特色ある教育プログラムを実践する注目校を特集するこの企画。今回は京都府京都市にある私立小学校「京都文教小学校」を紹介します。
京都文教小学校は京都岡崎の文教地区に立地する小学校です。運営法人の京都文教学園が2024年度に創立120周年を迎えるという節目にあたり、それまでの「京都文教短期大学付属小学校」から「京都文教小学校」に校名が変更されました。仏教精神に基づく心の教育や、小学1年生からネイティブな英語に触れるグローバル教育、児童の探究心を引き出す理数教育が魅力です。
今回はそんな京都文教小学校の教育の中心である「月影教育」の特徴や、グローバル教育、理数教育の内容について、教頭の横山先生に詳しくお話を伺いました。
この記事の目次
歴史と自然が調和する環境の中で、アットホームな少人数教育を実践
▲学校から徒歩10分の平安神宮で歴史を学ぶなど、恵まれた立地を活かしたさまざまな教育活動を行う
まずは御校の概要を教えてください。
京都文教小学校は国の重要文化的景観に指定されている京都岡崎にある学校です。
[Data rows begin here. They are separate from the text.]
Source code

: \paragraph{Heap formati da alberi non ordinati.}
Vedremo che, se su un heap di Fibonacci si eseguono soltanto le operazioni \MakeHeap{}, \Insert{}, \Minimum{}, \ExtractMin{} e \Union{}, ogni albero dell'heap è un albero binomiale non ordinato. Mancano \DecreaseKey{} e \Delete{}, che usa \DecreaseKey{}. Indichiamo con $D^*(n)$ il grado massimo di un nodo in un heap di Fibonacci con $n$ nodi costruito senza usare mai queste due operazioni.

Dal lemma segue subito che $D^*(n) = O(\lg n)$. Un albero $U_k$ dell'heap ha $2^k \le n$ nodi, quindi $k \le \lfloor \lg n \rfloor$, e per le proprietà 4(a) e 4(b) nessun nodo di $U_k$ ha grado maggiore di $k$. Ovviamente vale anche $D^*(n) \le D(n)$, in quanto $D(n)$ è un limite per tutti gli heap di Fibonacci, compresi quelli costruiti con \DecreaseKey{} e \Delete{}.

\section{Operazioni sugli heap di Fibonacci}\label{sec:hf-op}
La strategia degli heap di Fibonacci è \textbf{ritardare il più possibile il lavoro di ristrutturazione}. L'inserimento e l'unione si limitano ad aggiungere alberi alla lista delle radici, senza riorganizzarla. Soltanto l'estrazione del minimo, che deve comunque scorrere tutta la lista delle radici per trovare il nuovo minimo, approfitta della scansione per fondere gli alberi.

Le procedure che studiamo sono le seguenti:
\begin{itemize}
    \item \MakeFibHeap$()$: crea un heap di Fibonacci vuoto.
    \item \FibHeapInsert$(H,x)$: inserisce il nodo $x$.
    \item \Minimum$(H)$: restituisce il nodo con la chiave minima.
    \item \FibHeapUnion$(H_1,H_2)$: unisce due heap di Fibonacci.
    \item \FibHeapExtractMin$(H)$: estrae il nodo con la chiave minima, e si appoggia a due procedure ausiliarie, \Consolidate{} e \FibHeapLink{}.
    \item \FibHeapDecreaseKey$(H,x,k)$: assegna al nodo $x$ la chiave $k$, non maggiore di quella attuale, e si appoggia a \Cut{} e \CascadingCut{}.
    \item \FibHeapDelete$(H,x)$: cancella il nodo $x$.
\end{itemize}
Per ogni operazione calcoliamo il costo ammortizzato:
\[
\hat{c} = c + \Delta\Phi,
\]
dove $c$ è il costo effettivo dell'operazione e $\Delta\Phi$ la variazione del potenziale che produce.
近隣には平安神宮や八坂神社といった歴史的建造物、京都市動物園や美術館群が立ち並んでおり、教室からは東山の峰々と大文字山を望める、教育環境抜群の立地です。
本校は1学年1クラス、児童数は各クラス約20名という、全教職員が全校児童を把握しているアットホームな環境の中で少人数教育を実践しているのが特徴です。小規模校だからこそ縦割り活動にも力を入れており、毎年4月には6年生が班長を務める縦割り班「れんげ班」を構成し、多くの学校行事をこのれんげ班で行います。
全校児童で行う年に2回の「れんげ遠足」や班対抗のスポーツ競技、れんげ班での校内清掃など、さまざまな活動を通じて高学年をお手本に助け合い、支え合う精神を培っています。
▲「れんげ班」では6年生がリーダーシップを発揮して縦割り活動を行う
仏教精神に基づく心の教育“月影教育”で、感謝の心、謙虚な心、利他の心を育む
続いて御校の教育方針についても教えていただけますか?
京都文教学園は、仏教精神に基づく教育を行う「高等家政女学校」として1904年に開校しました。本校でも仏さまの教えを建学の理念に据え、「明るく正しく仲良く、そして優しい人になってほしい」という願いを持って教育を実践しています。
それを象徴するのが、本校の心の教育「月影教育」です。「月影」というのは、浄土宗宗祖・法然上人のご詠歌にあるお言葉で、阿弥陀様の慈悲の心を表しています。普段の授業や行事など、学校生活のあらゆる場面において「月影教育」を指導の中心に据え、感謝の心、謙虚な心、仲間を思いやる利他の心など人間力を高めていくのが本校の教育目標です。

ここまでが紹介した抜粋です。